(Saved data entries)
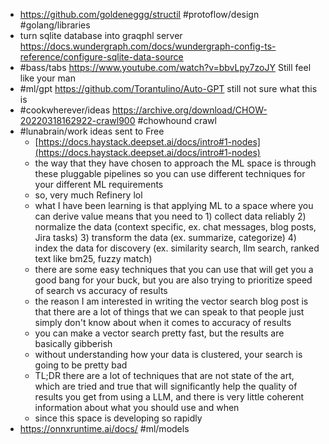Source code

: - https://github.com/goldeneggg/structil #protoflow/design #golang/libraries
- turn sqlite database into graqphl server https://docs.wundergraph.com/docs/wundergraph-config-ts-reference/configure-sqlite-data-source
- #bass/tabs https://www.youtube.com/watch?v=bbvLpy7zoJY Still feel like your man
- #ml/gpt https://github.com/Torantulino/Auto-GPT still not sure what this is
- #cookwherever/ideas https://archive.org/download/CHOW-20220318162922-crawl900 #chowhound crawl
- #lunabrain/work ideas sent to Free
	- [https://docs.haystack.deepset.ai/docs/intro#1-nodes](https://docs.haystack.deepset.ai/docs/intro#1-nodes)
	- the way that they have chosen to approach the ML space is through these pluggable pipelines so you can use different techniques for your different ML requirements
	- so, very much Refinery lol
	- what I have been learning is that applying ML to a space where you can derive value means that you need to 1) collect data reliably 2) normalize the data (context specific, ex. chat messages, blog posts, Jira tasks) 3) transform the data (ex. summarize, categorize) 4) index the data for discovery (ex. similarity search, llm search, ranked text like bm25, fuzzy match)
	- there are some easy techniques that you can use that will get you a good bang for your buck, but you are also trying to prioritize speed of search vs accuracy of results
	- the reason I am interested in writing the vector search blog post is that there are a lot of things that we can speak to that people just simply don't know about when it comes to accuracy of results
	- you can make a vector search pretty fast, but the results are basically gibberish
	- without understanding how your data is clustered, your search is going to be pretty bad
	- TL;DR there are a lot of techniques that are not state of the art, which are tried and true that will significantly help the quality of results you get from using a LLM, and there is very little coherent information about what you should use and when
	- since this space is developing so rapidly
- https://onnxruntime.ai/docs/ #ml/models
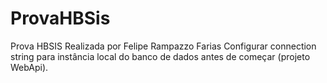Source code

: # ProvaHBSis
Prova HBSIS
Realizada por Felipe Rampazzo Farias
Configurar connection string para instância local do banco de dados antes de começar (projeto WebApi).
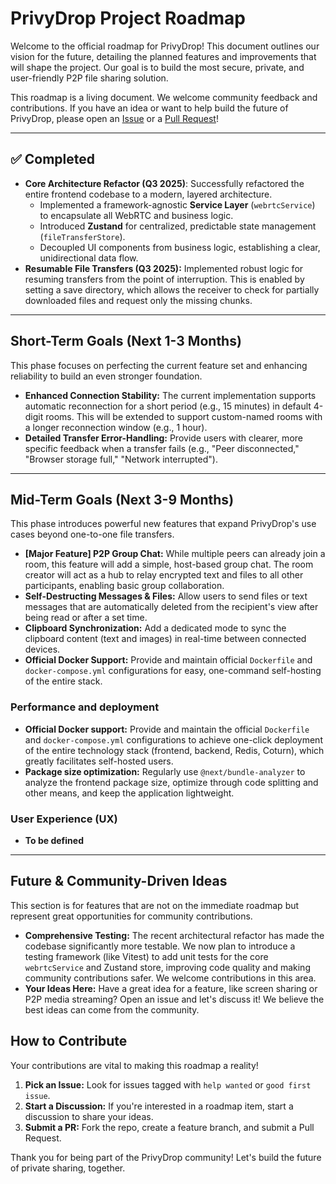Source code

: # PrivyDrop Project Roadmap

Welcome to the official roadmap for PrivyDrop! This document outlines our vision for the future, detailing the planned features and improvements that will shape the project. Our goal is to build the most secure, private, and user-friendly P2P file sharing solution.

This roadmap is a living document. We welcome community feedback and contributions. If you have an idea or want to help build the future of PrivyDrop, please open an [Issue](https://github.com/david-bai00/PrivyDrop/issues) or a [Pull Request](https://github.com/david-bai00/PrivyDrop/pulls)!

---

## ✅ Completed

- **Core Architecture Refactor (Q3 2025)**: Successfully refactored the entire frontend codebase to a modern, layered architecture.
  - Implemented a framework-agnostic **Service Layer** (`webrtcService`) to encapsulate all WebRTC and business logic.
  - Introduced **Zustand** for centralized, predictable state management (`fileTransferStore`).
  - Decoupled UI components from business logic, establishing a clear, unidirectional data flow.
- **Resumable File Transfers (Q3 2025):** Implemented robust logic for resuming transfers from the point of interruption. This is enabled by setting a save directory, which allows the receiver to check for partially downloaded files and request only the missing chunks.

---

## Short-Term Goals (Next 1-3 Months)

This phase focuses on perfecting the current feature set and enhancing reliability to build an even stronger foundation.

- **Enhanced Connection Stability:** The current implementation supports automatic reconnection for a short period (e.g., 15 minutes) in default 4-digit rooms. This will be extended to support custom-named rooms with a longer reconnection window (e.g., 1 hour).
- **Detailed Transfer Error-Handling:** Provide users with clearer, more specific feedback when a transfer fails (e.g., "Peer disconnected," "Browser storage full," "Network interrupted").

---

## Mid-Term Goals (Next 3-9 Months)

This phase introduces powerful new features that expand PrivyDrop's use cases beyond one-to-one file transfers.

- **[Major Feature] P2P Group Chat:** While multiple peers can already join a room, this feature will add a simple, host-based group chat. The room creator will act as a hub to relay encrypted text and files to all other participants, enabling basic group collaboration.
- **Self-Destructing Messages & Files:** Allow users to send files or text messages that are automatically deleted from the recipient's view after being read or after a set time.
- **Clipboard Synchronization:** Add a dedicated mode to sync the clipboard content (text and images) in real-time between connected devices.
- **Official Docker Support:** Provide and maintain official `Dockerfile` and `docker-compose.yml` configurations for easy, one-command self-hosting of the entire stack.

### Performance and deployment

- **Official Docker support:** Provide and maintain the official `Dockerfile` and `docker-compose.yml` configurations to achieve one-click deployment of the entire technology stack (frontend, backend, Redis, Coturn), which greatly facilitates self-hosted users.
- **Package size optimization:** Regularly use `@next/bundle-analyzer` to analyze the frontend package size, optimize through code splitting and other means, and keep the application lightweight.

### User Experience (UX)

- **To be defined**

---

## Future & Community-Driven Ideas

This section is for features that are not on the immediate roadmap but represent great opportunities for community contributions.

- **Comprehensive Testing:** The recent architectural refactor has made the codebase significantly more testable. We now plan to introduce a testing framework (like Vitest) to add unit tests for the core `webrtcService` and Zustand store, improving code quality and making community contributions safer. We welcome contributions in this area.
- **Your Ideas Here:** Have a great idea for a feature, like screen sharing or P2P media streaming? Open an issue and let's discuss it! We believe the best ideas can come from the community.

## How to Contribute

Your contributions are vital to making this roadmap a reality!

1.  **Pick an Issue:** Look for issues tagged with `help wanted` or `good first issue`.
2.  **Start a Discussion:** If you're interested in a roadmap item, start a discussion to share your ideas.
3.  **Submit a PR:** Fork the repo, create a feature branch, and submit a Pull Request.

Thank you for being part of the PrivyDrop community! Let's build the future of private sharing, together.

■ WHAT TO WORK ON ■
The response has to be an exact copy of all the data, pictures excluded.

■ YOUR SOLUTION ■
Source code

: - https://github.com/goldeneggg/structil #protoflow/design #golang/libraries
- turn sqlite database into graqphl server https://docs.wundergraph.com/docs/wundergraph-config-ts-reference/configure-sqlite-data-source
- #bass/tabs https://www.youtube.com/watch?v=bbvLpy7zoJY Still feel like your man
- #ml/gpt https://github.com/Torantulino/Auto-GPT still not sure what this is
- #cookwherever/ideas https://archive.org/download/CHOW-20220318162922-crawl900 #chowhound crawl
- #lunabrain/work ideas sent to Free
	- [https://docs.haystack.deepset.ai/docs/intro#1-nodes](https://docs.haystack.deepset.ai/docs/intro#1-nodes)
	- the way that they have chosen to approach the ML space is through these pluggable pipelines so you can use different techniques for your different ML requirements
	- so, very much Refinery lol
	- what I have been learning is that applying ML to a space where you can derive value means that you need to 1) collect data reliably 2) normalize the data (context specific, ex. chat messages, blog posts, Jira tasks) 3) transform the data (ex. summarize, categorize) 4) index the data for discovery (ex. similarity search, llm search, ranked text like bm25, fuzzy match)
	- there are some easy techniques that you can use that will get you a good bang for your buck, but you are also trying to prioritize speed of search vs accuracy of results
	- the reason I am interested in writing the vector search blog post is that there are a lot of things that we can speak to that people just simply don't know about when it comes to accuracy of results
	- you can make a vector search pretty fast, but the results are basically gibberish
	- without understanding how your data is clustered, your search is going to be pretty bad
	- TL;DR there are a lot of techniques that are not state of the art, which are tried and true that will significantly help the quality of results you get from using a LLM, and there is very little coherent information about what you should use and when
	- since this space is developing so rapidly
- https://onnxruntime.ai/docs/ #ml/models
Source code

: # ProvaHBSis
Prova HBSIS
Realizada por Felipe Rampazzo Farias
Configurar connection string para instância local do banco de dados antes de começar (projeto WebApi).
Source code

: # PrivyDrop Project Roadmap

Welcome to the official roadmap for PrivyDrop! This document outlines our vision for the future, detailing the planned features and improvements that will shape the project. Our goal is to build the most secure, private, and user-friendly P2P file sharing solution.

This roadmap is a living document. We welcome community feedback and contributions. If you have an idea or want to help build the future of PrivyDrop, please open an [Issue](https://github.com/david-bai00/PrivyDrop/issues) or a [Pull Request](https://github.com/david-bai00/PrivyDrop/pulls)!

---

## ✅ Completed

- **Core Architecture Refactor (Q3 2025)**: Successfully refactored the entire frontend codebase to a modern, layered architecture.
  - Implemented a framework-agnostic **Service Layer** (`webrtcService`) to encapsulate all WebRTC and business logic.
  - Introduced **Zustand** for centralized, predictable state management (`fileTransferStore`).
  - Decoupled UI components from business logic, establishing a clear, unidirectional data flow.
- **Resumable File Transfers (Q3 2025):** Implemented robust logic for resuming transfers from the point of interruption. This is enabled by setting a save directory, which allows the receiver to check for partially downloaded files and request only the missing chunks.

---

## Short-Term Goals (Next 1-3 Months)

This phase focuses on perfecting the current feature set and enhancing reliability to build an even stronger foundation.

- **Enhanced Connection Stability:** The current implementation supports automatic reconnection for a short period (e.g., 15 minutes) in default 4-digit rooms. This will be extended to support custom-named rooms with a longer reconnection window (e.g., 1 hour).
- **Detailed Transfer Error-Handling:** Provide users with clearer, more specific feedback when a transfer fails (e.g., "Peer disconnected," "Browser storage full," "Network interrupted").

---

## Mid-Term Goals (Next 3-9 Months)

This phase introduces powerful new features that expand PrivyDrop's use cases beyond one-to-one file transfers.

- **[Major Feature] P2P Group Chat:** While multiple peers can already join a room, this feature will add a simple, host-based group chat. The room creator will act as a hub to relay encrypted text and files to all other participants, enabling basic group collaboration.
- **Self-Destructing Messages & Files:** Allow users to send files or text messages that are automatically deleted from the recipient's view after being read or after a set time.
- **Clipboard Synchronization:** Add a dedicated mode to sync the clipboard content (text and images) in real-time between connected devices.
- **Official Docker Support:** Provide and maintain official `Dockerfile` and `docker-compose.yml` configurations for easy, one-command self-hosting of the entire stack.

### Performance and deployment

- **Official Docker support:** Provide and maintain the official `Dockerfile` and `docker-compose.yml` configurations to achieve one-click deployment of the entire technology stack (frontend, backend, Redis, Coturn), which greatly facilitates self-hosted users.
- **Package size optimization:** Regularly use `@next/bundle-analyzer` to analyze the frontend package size, optimize through code splitting and other means, and keep the application lightweight.

### User Experience (UX)

- **To be defined**

---

## Future & Community-Driven Ideas

This section is for features that are not on the immediate roadmap but represent great opportunities for community contributions.

- **Comprehensive Testing:** The recent architectural refactor has made the codebase significantly more testable. We now plan to introduce a testing framework (like Vitest) to add unit tests for the core `webrtcService` and Zustand store, improving code quality and making community contributions safer. We welcome contributions in this area.
- **Your Ideas Here:** Have a great idea for a feature, like screen sharing or P2P media streaming? Open an issue and let's discuss it! We believe the best ideas can come from the community.

## How to Contribute

Your contributions are vital to making this roadmap a reality!

1.  **Pick an Issue:** Look for issues tagged with `help wanted` or `good first issue`.
2.  **Start a Discussion:** If you're interested in a roadmap item, start a discussion to share your ideas.
3.  **Submit a PR:** Fork the repo, create a feature branch, and submit a Pull Request.

Thank you for being part of the PrivyDrop community! Let's build the future of private sharing, together.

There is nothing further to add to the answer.